Exercise details =>
Give back exactly the lines of the material below, starting with the line with "それは古典的なやり方で、昔の巨匠が実際そのように描くことは普通だった." and going on through the line with "at that stage.".

(Data section)

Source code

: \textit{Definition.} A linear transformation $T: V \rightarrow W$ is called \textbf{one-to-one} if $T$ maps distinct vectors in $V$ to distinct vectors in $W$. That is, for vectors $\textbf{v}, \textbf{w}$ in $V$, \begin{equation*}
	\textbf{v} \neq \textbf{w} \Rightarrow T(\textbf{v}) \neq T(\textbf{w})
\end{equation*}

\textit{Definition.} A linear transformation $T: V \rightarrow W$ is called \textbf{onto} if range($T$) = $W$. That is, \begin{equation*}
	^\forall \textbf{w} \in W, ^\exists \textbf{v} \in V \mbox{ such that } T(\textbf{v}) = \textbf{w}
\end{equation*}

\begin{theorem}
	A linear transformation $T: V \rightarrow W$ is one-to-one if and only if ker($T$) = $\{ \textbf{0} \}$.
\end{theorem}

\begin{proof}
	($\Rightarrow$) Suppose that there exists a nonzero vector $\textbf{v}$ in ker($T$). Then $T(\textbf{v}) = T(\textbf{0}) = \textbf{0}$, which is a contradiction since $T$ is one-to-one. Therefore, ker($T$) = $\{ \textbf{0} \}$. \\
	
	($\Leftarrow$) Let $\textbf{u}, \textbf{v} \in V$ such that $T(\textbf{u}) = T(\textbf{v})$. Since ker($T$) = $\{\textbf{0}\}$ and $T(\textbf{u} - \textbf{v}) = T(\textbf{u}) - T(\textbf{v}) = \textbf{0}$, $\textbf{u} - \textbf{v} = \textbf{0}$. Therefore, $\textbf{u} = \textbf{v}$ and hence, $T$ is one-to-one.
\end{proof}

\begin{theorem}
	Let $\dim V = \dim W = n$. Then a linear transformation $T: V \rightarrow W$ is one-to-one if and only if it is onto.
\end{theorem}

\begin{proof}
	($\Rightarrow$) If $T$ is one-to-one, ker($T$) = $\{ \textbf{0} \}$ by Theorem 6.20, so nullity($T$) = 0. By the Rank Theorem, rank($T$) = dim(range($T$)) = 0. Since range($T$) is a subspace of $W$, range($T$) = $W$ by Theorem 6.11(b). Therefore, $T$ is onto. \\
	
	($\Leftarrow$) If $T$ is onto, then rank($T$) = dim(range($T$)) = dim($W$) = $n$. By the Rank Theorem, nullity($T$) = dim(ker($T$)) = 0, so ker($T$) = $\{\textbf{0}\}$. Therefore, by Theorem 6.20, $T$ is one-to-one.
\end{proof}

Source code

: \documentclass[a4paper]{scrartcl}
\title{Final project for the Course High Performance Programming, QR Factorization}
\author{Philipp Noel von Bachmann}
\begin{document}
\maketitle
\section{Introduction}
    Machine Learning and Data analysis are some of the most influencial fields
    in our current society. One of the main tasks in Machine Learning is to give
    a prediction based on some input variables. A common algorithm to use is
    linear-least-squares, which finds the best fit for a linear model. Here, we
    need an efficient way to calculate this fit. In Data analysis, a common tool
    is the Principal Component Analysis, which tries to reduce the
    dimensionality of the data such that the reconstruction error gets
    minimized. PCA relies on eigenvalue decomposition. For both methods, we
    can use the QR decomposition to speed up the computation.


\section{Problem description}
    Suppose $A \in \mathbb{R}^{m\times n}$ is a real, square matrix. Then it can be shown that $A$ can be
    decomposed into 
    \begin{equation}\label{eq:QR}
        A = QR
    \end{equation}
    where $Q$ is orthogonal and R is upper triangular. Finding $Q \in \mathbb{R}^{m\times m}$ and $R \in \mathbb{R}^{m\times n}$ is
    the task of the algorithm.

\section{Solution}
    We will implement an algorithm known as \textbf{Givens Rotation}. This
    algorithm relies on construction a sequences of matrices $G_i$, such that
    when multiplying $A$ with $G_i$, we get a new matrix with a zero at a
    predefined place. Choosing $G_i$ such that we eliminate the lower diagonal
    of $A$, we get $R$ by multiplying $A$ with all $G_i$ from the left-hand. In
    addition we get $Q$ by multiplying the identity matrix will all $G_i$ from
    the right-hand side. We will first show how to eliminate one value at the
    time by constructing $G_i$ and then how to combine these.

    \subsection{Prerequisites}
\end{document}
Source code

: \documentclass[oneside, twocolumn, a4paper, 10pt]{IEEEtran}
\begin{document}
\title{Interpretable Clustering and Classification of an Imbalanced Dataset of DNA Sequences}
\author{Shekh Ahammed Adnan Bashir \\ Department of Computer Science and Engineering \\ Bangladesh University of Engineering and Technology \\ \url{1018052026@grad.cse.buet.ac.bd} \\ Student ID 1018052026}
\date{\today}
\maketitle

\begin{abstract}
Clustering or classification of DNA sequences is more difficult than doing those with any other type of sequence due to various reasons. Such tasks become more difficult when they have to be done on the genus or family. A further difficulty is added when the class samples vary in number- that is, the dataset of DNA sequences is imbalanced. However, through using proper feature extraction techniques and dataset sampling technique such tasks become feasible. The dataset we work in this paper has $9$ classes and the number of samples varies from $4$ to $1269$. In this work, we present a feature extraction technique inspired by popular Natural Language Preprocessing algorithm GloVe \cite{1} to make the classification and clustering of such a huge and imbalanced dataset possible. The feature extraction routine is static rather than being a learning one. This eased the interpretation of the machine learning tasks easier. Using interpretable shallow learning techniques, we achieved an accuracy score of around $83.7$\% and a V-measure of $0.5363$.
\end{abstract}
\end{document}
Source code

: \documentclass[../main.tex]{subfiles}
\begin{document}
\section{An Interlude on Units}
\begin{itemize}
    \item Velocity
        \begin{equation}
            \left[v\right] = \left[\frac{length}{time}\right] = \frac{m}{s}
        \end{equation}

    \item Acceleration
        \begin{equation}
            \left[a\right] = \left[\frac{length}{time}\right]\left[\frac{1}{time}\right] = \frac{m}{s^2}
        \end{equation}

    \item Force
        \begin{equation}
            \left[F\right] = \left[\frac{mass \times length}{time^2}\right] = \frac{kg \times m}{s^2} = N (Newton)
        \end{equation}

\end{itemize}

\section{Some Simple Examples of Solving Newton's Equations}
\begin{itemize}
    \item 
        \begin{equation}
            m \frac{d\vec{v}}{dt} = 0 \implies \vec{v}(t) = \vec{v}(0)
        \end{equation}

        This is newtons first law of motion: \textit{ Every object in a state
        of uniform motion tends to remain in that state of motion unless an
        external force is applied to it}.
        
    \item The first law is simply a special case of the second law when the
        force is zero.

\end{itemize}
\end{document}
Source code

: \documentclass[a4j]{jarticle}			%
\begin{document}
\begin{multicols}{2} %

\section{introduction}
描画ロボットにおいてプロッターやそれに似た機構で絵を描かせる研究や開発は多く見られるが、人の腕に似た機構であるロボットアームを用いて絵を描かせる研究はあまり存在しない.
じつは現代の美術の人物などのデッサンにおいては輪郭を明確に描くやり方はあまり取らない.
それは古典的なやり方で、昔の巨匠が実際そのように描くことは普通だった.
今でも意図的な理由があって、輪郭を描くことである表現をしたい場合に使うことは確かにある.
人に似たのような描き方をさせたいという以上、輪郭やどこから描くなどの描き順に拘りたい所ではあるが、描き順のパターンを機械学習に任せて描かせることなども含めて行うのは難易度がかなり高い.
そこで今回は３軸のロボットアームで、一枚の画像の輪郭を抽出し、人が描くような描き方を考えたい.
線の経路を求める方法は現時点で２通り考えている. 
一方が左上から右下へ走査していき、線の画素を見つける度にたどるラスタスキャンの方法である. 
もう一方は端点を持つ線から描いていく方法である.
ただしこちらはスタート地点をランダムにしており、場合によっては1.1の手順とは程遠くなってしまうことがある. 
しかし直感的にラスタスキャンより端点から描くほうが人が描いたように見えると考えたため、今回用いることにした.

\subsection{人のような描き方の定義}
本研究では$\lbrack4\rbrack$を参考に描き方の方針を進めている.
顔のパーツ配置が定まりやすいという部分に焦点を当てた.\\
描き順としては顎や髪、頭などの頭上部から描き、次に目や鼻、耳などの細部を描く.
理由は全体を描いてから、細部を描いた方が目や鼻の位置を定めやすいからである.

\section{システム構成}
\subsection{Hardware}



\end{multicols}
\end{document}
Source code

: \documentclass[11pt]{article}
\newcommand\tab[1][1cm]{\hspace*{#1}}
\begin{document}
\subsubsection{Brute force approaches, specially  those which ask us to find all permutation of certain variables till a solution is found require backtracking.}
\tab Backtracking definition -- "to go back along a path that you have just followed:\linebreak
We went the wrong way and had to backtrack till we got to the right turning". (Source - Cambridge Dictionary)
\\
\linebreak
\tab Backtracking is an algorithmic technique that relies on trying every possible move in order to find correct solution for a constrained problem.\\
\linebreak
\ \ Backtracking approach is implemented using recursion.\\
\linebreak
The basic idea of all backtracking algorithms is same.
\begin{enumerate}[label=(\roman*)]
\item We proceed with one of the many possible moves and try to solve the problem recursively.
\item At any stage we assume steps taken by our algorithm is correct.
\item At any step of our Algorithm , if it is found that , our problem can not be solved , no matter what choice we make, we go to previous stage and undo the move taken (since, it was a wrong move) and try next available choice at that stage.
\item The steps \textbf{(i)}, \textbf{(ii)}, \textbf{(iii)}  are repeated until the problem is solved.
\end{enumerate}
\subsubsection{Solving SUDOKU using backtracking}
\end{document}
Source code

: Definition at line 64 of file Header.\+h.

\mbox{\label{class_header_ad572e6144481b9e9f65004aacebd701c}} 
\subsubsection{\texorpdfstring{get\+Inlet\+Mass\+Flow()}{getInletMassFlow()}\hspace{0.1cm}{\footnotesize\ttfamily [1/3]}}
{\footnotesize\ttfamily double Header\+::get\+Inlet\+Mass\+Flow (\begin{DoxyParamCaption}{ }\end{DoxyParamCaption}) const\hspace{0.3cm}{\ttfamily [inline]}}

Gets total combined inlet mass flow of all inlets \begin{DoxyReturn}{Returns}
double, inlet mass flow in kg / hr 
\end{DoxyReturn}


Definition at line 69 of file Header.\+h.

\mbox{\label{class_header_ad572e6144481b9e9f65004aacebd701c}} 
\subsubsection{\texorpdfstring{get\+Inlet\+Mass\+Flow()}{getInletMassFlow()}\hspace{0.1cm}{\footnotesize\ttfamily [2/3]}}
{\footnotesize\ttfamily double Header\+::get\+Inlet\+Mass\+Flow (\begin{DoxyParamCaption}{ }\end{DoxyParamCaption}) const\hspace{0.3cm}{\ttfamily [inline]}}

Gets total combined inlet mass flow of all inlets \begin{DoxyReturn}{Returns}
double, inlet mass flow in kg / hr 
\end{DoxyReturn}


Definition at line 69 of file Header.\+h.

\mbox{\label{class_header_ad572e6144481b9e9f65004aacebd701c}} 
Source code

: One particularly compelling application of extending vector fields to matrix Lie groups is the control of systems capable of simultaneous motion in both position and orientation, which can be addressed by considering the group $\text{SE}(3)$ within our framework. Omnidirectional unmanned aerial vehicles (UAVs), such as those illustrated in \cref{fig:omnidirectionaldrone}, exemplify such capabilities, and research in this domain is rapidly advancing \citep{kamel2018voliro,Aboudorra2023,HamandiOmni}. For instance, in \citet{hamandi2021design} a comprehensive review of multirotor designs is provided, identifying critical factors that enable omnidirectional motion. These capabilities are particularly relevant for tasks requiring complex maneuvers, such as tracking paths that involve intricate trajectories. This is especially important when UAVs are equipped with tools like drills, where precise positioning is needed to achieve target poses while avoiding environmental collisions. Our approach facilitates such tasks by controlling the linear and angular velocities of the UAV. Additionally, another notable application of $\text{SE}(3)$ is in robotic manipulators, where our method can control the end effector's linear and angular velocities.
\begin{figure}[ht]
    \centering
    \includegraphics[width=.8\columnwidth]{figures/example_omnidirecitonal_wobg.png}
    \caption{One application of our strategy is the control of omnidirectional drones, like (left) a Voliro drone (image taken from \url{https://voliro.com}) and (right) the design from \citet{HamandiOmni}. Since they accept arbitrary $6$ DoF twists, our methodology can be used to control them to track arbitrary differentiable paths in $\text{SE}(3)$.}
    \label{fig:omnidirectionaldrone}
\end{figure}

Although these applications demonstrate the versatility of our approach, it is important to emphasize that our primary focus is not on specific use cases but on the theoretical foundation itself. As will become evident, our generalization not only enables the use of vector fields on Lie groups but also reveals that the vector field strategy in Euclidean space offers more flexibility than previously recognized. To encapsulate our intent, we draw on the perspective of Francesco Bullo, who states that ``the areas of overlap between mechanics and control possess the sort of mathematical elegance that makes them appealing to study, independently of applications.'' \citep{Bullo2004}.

(End Data section)

Exercise result =>
それは古典的なやり方で、昔の巨匠が実際そのように描くことは普通だった.
今でも意図的な理由があって、輪郭を描くことである表現をしたい場合に使うことは確かにある.
人に似たのような描き方をさせたいという以上、輪郭やどこから描くなどの描き順に拘りたい所ではあるが、描き順のパターンを機械学習に任せて描かせることなども含めて行うのは難易度がかなり高い.
そこで今回は３軸のロボットアームで、一枚の画像の輪郭を抽出し、人が描くような描き方を考えたい.
線の経路を求める方法は現時点で２通り考えている. 
一方が左上から右下へ走査していき、線の画素を見つける度にたどるラスタスキャンの方法である. 
もう一方は端点を持つ線から描いていく方法である.
ただしこちらはスタート地点をランダムにしており、場合によっては1.1の手順とは程遠くなってしまうことがある. 
しかし直感的にラスタスキャンより端点から描くほうが人が描いたように見えると考えたため、今回用いることにした.

\subsection{人のような描き方の定義}
本研究では$\lbrack4\rbrack$を参考に描き方の方針を進めている.
顔のパーツ配置が定まりやすいという部分に焦点を当てた.\\
描き順としては顎や髪、頭などの頭上部から描き、次に目や鼻、耳などの細部を描く.
理由は全体を描いてから、細部を描いた方が目や鼻の位置を定めやすいからである.

\section{システム構成}
\subsection{Hardware}



\end{multicols}
\end{document}
Source code

: \documentclass[11pt]{article}
\newcommand\tab[1][1cm]{\hspace*{#1}}
\begin{document}
\subsubsection{Brute force approaches, specially  those which ask us to find all permutation of certain variables till a solution is found require backtracking.}
\tab Backtracking definition -- "to go back along a path that you have just followed:\linebreak
We went the wrong way and had to backtrack till we got to the right turning". (Source - Cambridge Dictionary)
\\
\linebreak
\tab Backtracking is an algorithmic technique that relies on trying every possible move in order to find correct solution for a constrained problem.\\
\linebreak
\ \ Backtracking approach is implemented using recursion.\\
\linebreak
The basic idea of all backtracking algorithms is same.
\begin{enumerate}[label=(\roman*)]
\item We proceed with one of the many possible moves and try to solve the problem recursively.
\item At any stage we assume steps taken by our algorithm is correct.
\item At any step of our Algorithm , if it is found that , our problem can not be solved , no matter what choice we make, we go to previous stage and undo the move taken (since, it was a wrong move) and try next available choice at that stage.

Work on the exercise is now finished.